▶ _What you are asked to do_:
Write out, word for word, only the data from its first line to the line containing "to anonymous visitors.</span></span>".

[Source texts of formatted documents]
++++++++++++++++++++

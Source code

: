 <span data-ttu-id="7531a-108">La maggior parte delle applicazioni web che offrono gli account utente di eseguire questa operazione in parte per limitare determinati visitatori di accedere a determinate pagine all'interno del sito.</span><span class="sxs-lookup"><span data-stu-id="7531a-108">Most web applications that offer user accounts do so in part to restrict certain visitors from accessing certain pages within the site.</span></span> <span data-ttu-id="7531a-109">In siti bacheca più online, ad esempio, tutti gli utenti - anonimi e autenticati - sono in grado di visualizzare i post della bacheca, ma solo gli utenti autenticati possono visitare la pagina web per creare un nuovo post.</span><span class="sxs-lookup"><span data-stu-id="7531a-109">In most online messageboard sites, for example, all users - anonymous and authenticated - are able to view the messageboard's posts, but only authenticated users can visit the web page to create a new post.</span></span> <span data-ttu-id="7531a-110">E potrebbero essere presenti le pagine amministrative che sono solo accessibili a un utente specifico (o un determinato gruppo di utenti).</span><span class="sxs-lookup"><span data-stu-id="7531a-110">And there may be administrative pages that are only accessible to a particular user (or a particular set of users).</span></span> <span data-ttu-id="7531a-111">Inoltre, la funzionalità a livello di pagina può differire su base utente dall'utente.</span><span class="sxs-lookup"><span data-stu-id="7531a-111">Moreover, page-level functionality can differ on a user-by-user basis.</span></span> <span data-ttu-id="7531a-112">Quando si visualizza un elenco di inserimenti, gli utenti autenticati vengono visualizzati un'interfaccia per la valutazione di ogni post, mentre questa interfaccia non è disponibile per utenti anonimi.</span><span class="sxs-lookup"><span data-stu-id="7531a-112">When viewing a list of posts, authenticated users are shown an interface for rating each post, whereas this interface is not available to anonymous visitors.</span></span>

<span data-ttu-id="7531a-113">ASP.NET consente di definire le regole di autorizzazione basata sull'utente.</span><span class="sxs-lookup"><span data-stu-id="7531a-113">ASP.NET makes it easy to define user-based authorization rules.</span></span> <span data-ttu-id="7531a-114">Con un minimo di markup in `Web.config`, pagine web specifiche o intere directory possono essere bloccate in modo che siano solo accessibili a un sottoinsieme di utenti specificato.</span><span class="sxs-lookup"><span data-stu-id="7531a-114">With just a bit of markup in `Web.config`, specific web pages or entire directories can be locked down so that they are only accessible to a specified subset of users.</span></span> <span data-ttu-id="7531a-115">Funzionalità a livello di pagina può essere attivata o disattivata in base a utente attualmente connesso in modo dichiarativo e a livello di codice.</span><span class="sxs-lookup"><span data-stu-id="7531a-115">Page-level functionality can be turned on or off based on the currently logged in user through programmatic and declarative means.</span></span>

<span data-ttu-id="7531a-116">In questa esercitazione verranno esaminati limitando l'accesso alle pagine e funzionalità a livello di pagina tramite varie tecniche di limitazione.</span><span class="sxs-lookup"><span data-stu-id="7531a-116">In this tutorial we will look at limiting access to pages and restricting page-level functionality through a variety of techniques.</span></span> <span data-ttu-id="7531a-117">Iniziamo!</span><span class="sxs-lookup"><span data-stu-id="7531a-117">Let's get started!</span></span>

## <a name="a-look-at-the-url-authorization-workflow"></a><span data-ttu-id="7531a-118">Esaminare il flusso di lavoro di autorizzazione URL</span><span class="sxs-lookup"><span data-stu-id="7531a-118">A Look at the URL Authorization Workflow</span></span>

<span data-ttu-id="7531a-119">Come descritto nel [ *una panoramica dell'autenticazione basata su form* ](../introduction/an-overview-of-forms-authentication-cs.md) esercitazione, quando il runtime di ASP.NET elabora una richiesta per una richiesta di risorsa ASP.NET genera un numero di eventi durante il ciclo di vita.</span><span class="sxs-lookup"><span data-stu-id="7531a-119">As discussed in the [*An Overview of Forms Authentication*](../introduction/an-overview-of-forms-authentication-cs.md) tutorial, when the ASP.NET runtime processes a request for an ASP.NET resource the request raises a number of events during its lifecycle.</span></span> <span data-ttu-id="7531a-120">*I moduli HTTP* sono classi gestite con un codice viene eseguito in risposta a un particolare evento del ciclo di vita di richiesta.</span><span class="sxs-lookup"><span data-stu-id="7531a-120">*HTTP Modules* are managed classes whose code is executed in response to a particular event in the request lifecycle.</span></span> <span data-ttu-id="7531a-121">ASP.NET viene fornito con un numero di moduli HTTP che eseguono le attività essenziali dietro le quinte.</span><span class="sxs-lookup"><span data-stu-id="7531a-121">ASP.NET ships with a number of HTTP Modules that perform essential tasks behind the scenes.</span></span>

++++++++++++++++++++

▶ _Output of the task_:
Source code

: <span data-ttu-id="7531a-108">La maggior parte delle applicazioni web che offrono gli account utente di eseguire questa operazione in parte per limitare determinati visitatori di accedere a determinate pagine all'interno del sito.</span><span class="sxs-lookup"><span data-stu-id="7531a-108">Most web applications that offer user accounts do so in part to restrict certain visitors from accessing certain pages within the site.</span></span> <span data-ttu-id="7531a-109">In siti bacheca più online, ad esempio, tutti gli utenti - anonimi e autenticati - sono in grado di visualizzare i post della bacheca, ma solo gli utenti autenticati possono visitare la pagina web per creare un nuovo post.</span><span class="sxs-lookup"><span data-stu-id="7531a-109">In most online messageboard sites, for example, all users - anonymous and authenticated - are able to view the messageboard's posts, but only authenticated users can visit the web page to create a new post.</span></span> <span data-ttu-id="7531a-110">E potrebbero essere presenti le pagine amministrative che sono solo accessibili a un utente specifico (o un determinato gruppo di utenti).</span><span class="sxs-lookup"><span data-stu-id="7531a-110">And there may be administrative pages that are only accessible to a particular user (or a particular set of users).</span></span> <span data-ttu-id="7531a-111">Inoltre, la funzionalità a livello di pagina può differire su base utente dall'utente.</span><span class="sxs-lookup"><span data-stu-id="7531a-111">Moreover, page-level functionality can differ on a user-by-user basis.</span></span> <span data-ttu-id="7531a-112">Quando si visualizza un elenco di inserimenti, gli utenti autenticati vengono visualizzati un'interfaccia per la valutazione di ogni post, mentre questa interfaccia non è disponibile per utenti anonimi.</span><span class="sxs-lookup"><span data-stu-id="7531a-112">When viewing a list of posts, authenticated users are shown an interface for rating each post, whereas this interface is not available to anonymous visitors.</span></span>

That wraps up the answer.